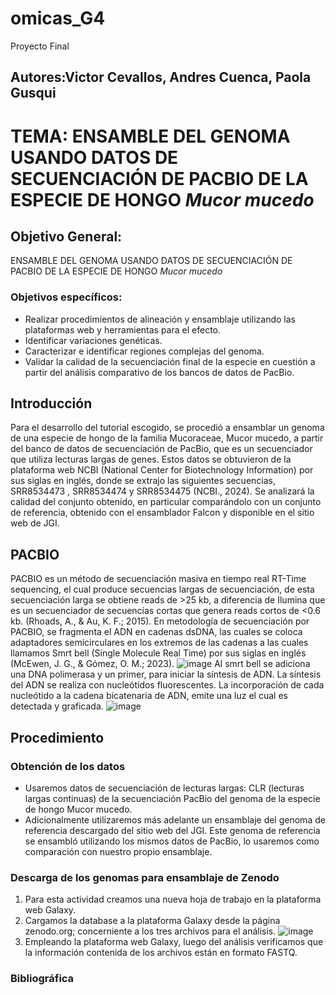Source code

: # omicas_G4
Proyecto Final
## Autores:Victor Cevallos, Andres Cuenca, Paola Gusqui
# TEMA: ENSAMBLE DEL GENOMA USANDO DATOS DE SECUENCIACIÓN DE PACBIO DE LA ESPECIE DE HONGO *Mucor mucedo*
## Objetivo General:  
ENSAMBLE DEL GENOMA USANDO DATOS DE SECUENCIACIÓN DE PACBIO DE LA ESPECIE DE HONGO *Mucor mucedo*
### Objetivos específicos: 
*	Realizar procedimientos de alineación y ensamblaje utilizando las plataformas web y herramientas para el efecto.
*	Identificar variaciones genéticas.
*	Caracterizar e identificar regiones complejas del genoma.
* Validar la calidad de la secuenciación final de la especie en cuestión a partir del análisis comparativo de los bancos de datos de PacBio.

## Introducción 
Para el desarrollo del tutorial escogido, se procedió a ensamblar un genoma de una especie de hongo de la familia Mucoraceae, Mucor mucedo, a partir del banco de datos de secuenciación de PacBio, que es un secuenciador que utiliza lecturas largas de genes. Estos datos se obtuvieron de la plataforma web NCBI (National Center for Biotechnology Information) por sus siglas en inglés, donde se extrajo las siguientes secuencias, SRR8534473 , SRR8534474 y SRR8534475 (NCBI., 2024). Se analizará la calidad del conjunto obtenido, en particular comparándolo con un conjunto de referencia, obtenido con el ensamblador Falcon y disponible en el sitio web de JGI.


## PACBIO 
PACBIO es un método de secuenciación masiva en tiempo real RT-Time sequencing, el cual produce secuencias largas de secuenciación, de esta secuenciación larga se obtiene reads de >25 kb, a diferencia de Ilumina que es un secuenciador de secuencias cortas que genera reads cortos de <0.6 kb. (Rhoads, A., & Au, K. F.; 2015).
En metodología de secuenciación por PACBIO, se fragmenta el ADN en cadenas dsDNA, las cuales se coloca adaptadores semicirculares en los extremos de las cadenas a las cuales llamamos Smrt bell (Single Molecule Real Time) por sus siglas en inglés (McEwen, J. G., & Gómez, O. M.; 2023).
![image](https://github.com/Andreseins/omicas_G4/assets/163220753/ea786a6b-23c8-45b6-84bd-cf6a6fe470d3)
Al smrt bell se adiciona una DNA polimerasa y un primer, para iniciar la síntesis de ADN. La síntesis del ADN se realiza con nucleótidos fluorescentes. La incorporación de cada nucleótido a la cadena bicatenaria de ADN, emite una luz el cual es detectada y graficada. 
![image](https://github.com/Andreseins/omicas_G4/assets/163220753/c6a6e5c1-e341-4326-9bcb-2c326c90e78f)

## Procedimiento 
### Obtención de los datos
*	Usaremos datos de secuenciación de lecturas largas: CLR (lecturas largas continuas) de la secuenciación PacBio del genoma de la especie de hongo Mucor mucedo.
*	Adicionalmente utilizaremos más adelante un ensamblaje del genoma de referencia descargado del sitio web del JGI. Este genoma de referencia se ensambló utilizando los mismos datos de PacBio, lo usaremos como comparación con nuestro propio ensamblaje.
### Descarga de los genomas para ensamblaje de Zenodo
1. Para esta actividad creamos una nueva hoja de trabajo en la plataforma web Galaxy.
2. Cargamos la database a la plataforma Galaxy desde la página zenodo.org; concerniente a los tres archivos para el análisis. 
![image](https://github.com/Andreseins/omicas_G4/assets/163220753/dd1316cf-177c-4863-8c3f-5a4a3c07fe17)
3. Empleando la plataforma web Galaxy, luego del análisis verificamos que la información contenida de los archivos están en formato FASTQ.
### **Bibliográfica**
________________________
**EXERCISE GOAL:**
Looking at the data above, return every line from the one with "1. Para esta" down to the one with "2. Cargamos la", exactly and inclusively.

**YOUR SOLUTION:**
1. Para esta actividad creamos una nueva hoja de trabajo en la plataforma web Galaxy.
2. Cargamos la database a la plataforma Galaxy desde la página zenodo.org; concerniente a los tres archivos para el análisis. 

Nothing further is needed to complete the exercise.